Having lots of time to spend with family and friends on the beach, in the mountains, or in any other beautiful locale is one of the biggest perks associated with planning a destination wedding. But as much fun as it is to plan a weekend packed with activities, it's important to take a moment to consider the families traveling with children. If you haven't selected family-friendly activities, you may want to help your guests arrange childcare for their little ones (or be okay with the fact that not everyone will attend every event). After all, kids have a specific set of needs and the more information and support you can give the parents, the easier the trip will be on everyone. As for parents of small children attending a destination wedding, there are things you can do, too. Here, the ins and outs of childcare for far-flung celebrations.

RELATED: WAYS YOU CAN MAKE YOUR DESTINATION WEDDING A LITTLE MORE AFFORDABLE FOR YOUR GUESTS

Provide details.

Wedding planner Alicia Fritz of A Day in May Events explains that parents need to know as much detail in advance as possible when it comes to childcare for a destination wedding. She recommends that couples ask their venue or local vendors for childcare recommendations, then provide guests with information like a direct phone number, how far in advance they need to book and confirm the sitter, maximum hours for childcare, where the kids can be dropped off and picked up, the cost, and how many kids the caretakers manage at a time. All this information can be posted on a wedding website or communicated to parents individually.

Convenience is key.

As many destination weddings take place at resorts, it may be best to have the kids all in one hotel room throughout the reception. This makes it easy for parents to check on their little ones. "If the reception is at a remote location," Fritz notes, "there often may not be space or room designated for kids at the venue, so planning for childcare wherever the family is staying is usually the easiest for both the parents and their children."

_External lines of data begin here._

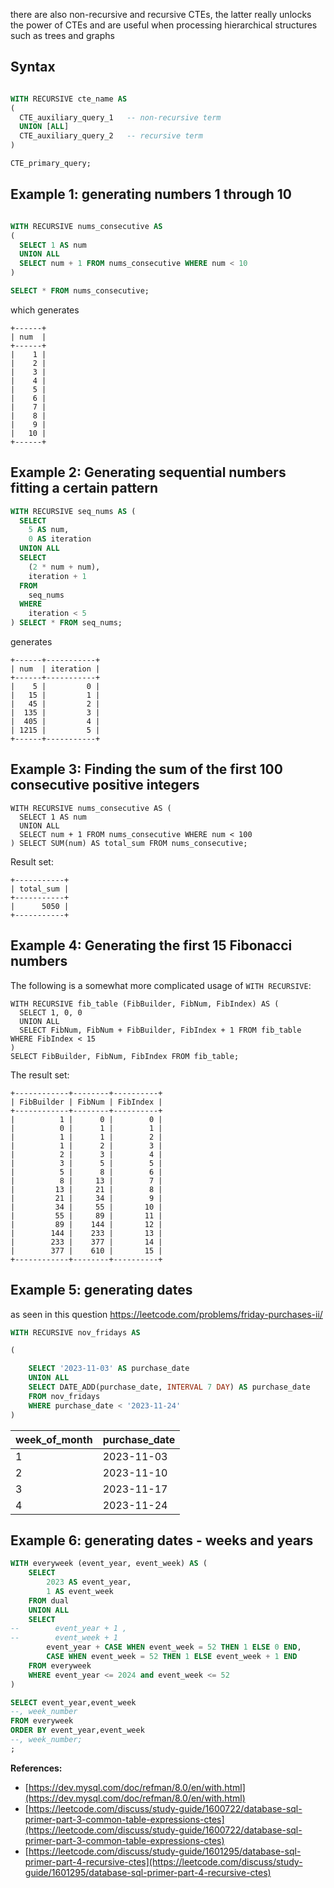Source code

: 
 

there are also non-recursive and recursive CTEs, the latter really unlocks the power of CTEs and are useful when processing hierarchical structures such as trees and graphs

  
  

## Syntax

```sql

WITH RECURSIVE cte_name AS
(
  CTE_auxiliary_query_1   -- non-recursive term
  UNION [ALL]
  CTE_auxiliary_query_2   -- recursive term
)

CTE_primary_query;

```

## Example 1: generating numbers 1 through 10

```sql

WITH RECURSIVE nums_consecutive AS
(
  SELECT 1 AS num
  UNION ALL
  SELECT num + 1 FROM nums_consecutive WHERE num < 10
)

SELECT * FROM nums_consecutive;

```

which generates
```
+------+
| num  |
+------+
|    1 |
|    2 |
|    3 |
|    4 |
|    5 |
|    6 |
|    7 |
|    8 |
|    9 |
|   10 |
+------+
```

## Example 2: Generating sequential numbers fitting a certain pattern


```SQL 
WITH RECURSIVE seq_nums AS (
  SELECT
    5 AS num,
    0 AS iteration
  UNION ALL
  SELECT
    (2 * num + num),
    iteration + 1
  FROM
    seq_nums
  WHERE
    iteration < 5
) SELECT * FROM seq_nums;
```

generates 

```
+------+-----------+
| num  | iteration |
+------+-----------+
|    5 |         0 |
|   15 |         1 |
|   45 |         2 |
|  135 |         3 |
|  405 |         4 |
| 1215 |         5 |
+------+-----------+
```


## Example 3: Finding the sum of the first 100 consecutive positive integers
```
WITH RECURSIVE nums_consecutive AS (
  SELECT 1 AS num
  UNION ALL
  SELECT num + 1 FROM nums_consecutive WHERE num < 100
) SELECT SUM(num) AS total_sum FROM nums_consecutive;
```

Result set:

```
+-----------+
| total_sum |
+-----------+
|      5050 |
+-----------+
```

## Example 4: Generating the first 15 Fibonacci numbers

The following is a somewhat more complicated usage of `WITH RECURSIVE`:

```
WITH RECURSIVE fib_table (FibBuilder, FibNum, FibIndex) AS (
  SELECT 1, 0, 0
  UNION ALL
  SELECT FibNum, FibNum + FibBuilder, FibIndex + 1 FROM fib_table WHERE FibIndex < 15
)
SELECT FibBuilder, FibNum, FibIndex FROM fib_table;
```

The result set:

```
+------------+--------+----------+
| FibBuilder | FibNum | FibIndex |
+------------+--------+----------+
|          1 |      0 |        0 |
|          0 |      1 |        1 |
|          1 |      1 |        2 |
|          1 |      2 |        3 |
|          2 |      3 |        4 |
|          3 |      5 |        5 |
|          5 |      8 |        6 |
|          8 |     13 |        7 |
|         13 |     21 |        8 |
|         21 |     34 |        9 |
|         34 |     55 |       10 |
|         55 |     89 |       11 |
|         89 |    144 |       12 |
|        144 |    233 |       13 |
|        233 |    377 |       14 |
|        377 |    610 |       15 |
+------------+--------+----------+
```


## Example 5: generating dates
as seen in this question https://leetcode.com/problems/friday-purchases-ii/

```sql
WITH RECURSIVE nov_fridays AS

(

    SELECT '2023-11-03' AS purchase_date
    UNION ALL
    SELECT DATE_ADD(purchase_date, INTERVAL 7 DAY) AS purchase_date
    FROM nov_fridays
    WHERE purchase_date < '2023-11-24'
)
```

| week_of_month | purchase_date |
| ---- | ---- |
| 1 | 2023-11-03 |
| 2 | 2023-11-10 |
| 3 | 2023-11-17 |
| 4 | 2023-11-24 |


## Example 6: generating dates - weeks and years

```sql
WITH everyweek (event_year, event_week) AS (
    SELECT
        2023 AS event_year,
        1 AS event_week
    FROM dual
    UNION ALL
    SELECT
--        event_year + 1 ,
--        event_week + 1 
        event_year + CASE WHEN event_week = 52 THEN 1 ELSE 0 END,
        CASE WHEN event_week = 52 THEN 1 ELSE event_week + 1 END
    FROM everyweek
    WHERE event_year <= 2024 and event_week <= 52
)

SELECT event_year,event_week
--, week_number
FROM everyweek
ORDER BY event_year,event_week
--, week_number;
;
```

**References:**
- [https://dev.mysql.com/doc/refman/8.0/en/with.html](https://dev.mysql.com/doc/refman/8.0/en/with.html)
- [https://leetcode.com/discuss/study-guide/1600722/database-sql-primer-part-3-common-table-expressions-ctes](https://leetcode.com/discuss/study-guide/1600722/database-sql-primer-part-3-common-table-expressions-ctes)
- [https://leetcode.com/discuss/study-guide/1601295/database-sql-primer-part-4-recursive-ctes](https://leetcode.com/discuss/study-guide/1601295/database-sql-primer-part-4-recursive-ctes)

Plan family-friendly events.

With careful planning, there's no reason why your wedding welcome party, post-nuptial brunch, and any other weekend activities can't be made suitable for small children. Planning a pool party for guests upon arrival? Let your guests bring their kids along. You may want to give youngsters inflatable pool floats and safety devices, plus sunscreen, water toys, and goggles to keep them busy. An on-site lifeguard is a nice touch, too (actually, it's a good idea whether or not kids will be there!).

Discuss the options.

If you were considering providing childcare but there are only a couple of families traveling with kids for your destination wedding, it's probably worth having a chat with the parents about what they'd like to do. Whether their kids will be babysat in their hotel room or at the wedding venue is something they'd probably like to have a say in. You want to be sure parents are comfortable with whatever the childcare plan is, assuming you're organizing it.

Invite their caretaker.

Some parents are simply uncomfortable with their kids staying with strangers. For them, it may be a make-it or break-it factor in deciding with whether or not they attend a destination wedding. Some parents may even decide to bring along a nanny or grandparent to avoid unknown childcare providers. If you know this is the case for a family you're close with, it's a nice gesture to extend that caretaker an invitation to the ceremony so the kids can be present for some of the wedding prior to retreating to their hotel room for the night.